Es scheint, wir halten auf die Surrey-Seite8 zu. Ja, dacht ich mir’s doch, jetzt sind wir auf der Brücke. Schauen Sie, man kann einen Blick auf den Fluß erhaschen.«
Tatsächlich sahen wir flüchtig einen Abschnitt der Themse und den Widerschein der Lampen auf dem breiten, ruhig fließenden Gewässer, aber schon war der Wagen weitergejagt und ins Straßengewirr des jenseitigen Ufers eingetaucht.

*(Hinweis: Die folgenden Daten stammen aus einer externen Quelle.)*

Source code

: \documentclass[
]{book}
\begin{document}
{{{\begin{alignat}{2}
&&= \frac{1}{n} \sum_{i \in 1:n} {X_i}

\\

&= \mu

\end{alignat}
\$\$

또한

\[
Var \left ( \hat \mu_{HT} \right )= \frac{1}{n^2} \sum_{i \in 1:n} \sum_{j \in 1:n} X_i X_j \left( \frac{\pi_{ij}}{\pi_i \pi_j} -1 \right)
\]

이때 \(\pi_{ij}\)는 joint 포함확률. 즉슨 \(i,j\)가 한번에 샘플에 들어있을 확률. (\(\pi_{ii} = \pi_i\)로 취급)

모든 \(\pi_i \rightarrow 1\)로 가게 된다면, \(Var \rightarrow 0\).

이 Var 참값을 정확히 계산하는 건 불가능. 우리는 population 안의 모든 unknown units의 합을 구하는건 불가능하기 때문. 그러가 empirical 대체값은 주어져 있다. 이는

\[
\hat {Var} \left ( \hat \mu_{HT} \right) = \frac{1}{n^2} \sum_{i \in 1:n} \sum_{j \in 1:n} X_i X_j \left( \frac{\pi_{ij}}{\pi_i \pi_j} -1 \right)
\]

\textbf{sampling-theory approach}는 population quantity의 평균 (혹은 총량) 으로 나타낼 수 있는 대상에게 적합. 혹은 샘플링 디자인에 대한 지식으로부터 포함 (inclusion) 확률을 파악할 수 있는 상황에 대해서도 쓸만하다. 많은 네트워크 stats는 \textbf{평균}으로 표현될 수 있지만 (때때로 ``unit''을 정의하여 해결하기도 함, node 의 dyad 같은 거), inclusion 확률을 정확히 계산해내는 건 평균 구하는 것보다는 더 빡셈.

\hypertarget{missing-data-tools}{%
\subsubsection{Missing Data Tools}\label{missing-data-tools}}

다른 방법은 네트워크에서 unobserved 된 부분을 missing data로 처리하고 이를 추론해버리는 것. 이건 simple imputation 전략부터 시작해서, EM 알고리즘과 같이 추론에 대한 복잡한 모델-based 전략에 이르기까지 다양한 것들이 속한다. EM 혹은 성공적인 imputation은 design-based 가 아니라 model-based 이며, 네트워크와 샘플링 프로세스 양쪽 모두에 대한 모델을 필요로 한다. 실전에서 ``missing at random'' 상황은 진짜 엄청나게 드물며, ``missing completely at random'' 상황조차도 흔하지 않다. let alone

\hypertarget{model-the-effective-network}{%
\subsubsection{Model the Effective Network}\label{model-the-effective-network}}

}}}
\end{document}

»Wandsworth Road«, bemerkte mein Gefährte. »Priory Road. Larkhall Lane. Stockwell Place. Robert Street. Coldharbour Lane. Unsere Ausfahrt scheint uns nicht in die allervornehmsten Gegenden zu führen.«
Tatsächlich befanden wir uns in einer höchst zweifelhaften, wenig einladenden Umgebung. Lange Reihen düsterer Backsteinhäuser wurden einzig vom Flitter grell erleuchteter Pubs an den Straßenecken aufgelockert. Es folgten Reihen von zweigeschossigen Einfamilienhäusern, jedes mit einem winzig kleinen Vorgarten, dann wieder endlose Reihen von neuen, aufdringlichen Backsteingebäuden – monströse Tentakel, welche die riesenhafte Stadt ins Land ausstreckte. Endlich hielt der Wagen vor dem dritten Haus einer neugebauten Häuserreihe. Keines der Nachbarhäuser schien bewohnt zu sein, und auch das, vor dem wir standen, war dunkel bis auf einen schwachen Schimmer, der durch das Küchenfenster drang. Auf unser Klopfen hin wurde die Tür jedoch unverzüglich aufgerissen von einem Hindu-Diener, der einen gelben Turban, ein weißes, wallendes Gewand und eine gelbe Schärpe trug. Die exotische Gestalt wirkte seltsam fehl am Platz in diesem Allerweltseingang eines drittklassigen englischen Vorortshauses.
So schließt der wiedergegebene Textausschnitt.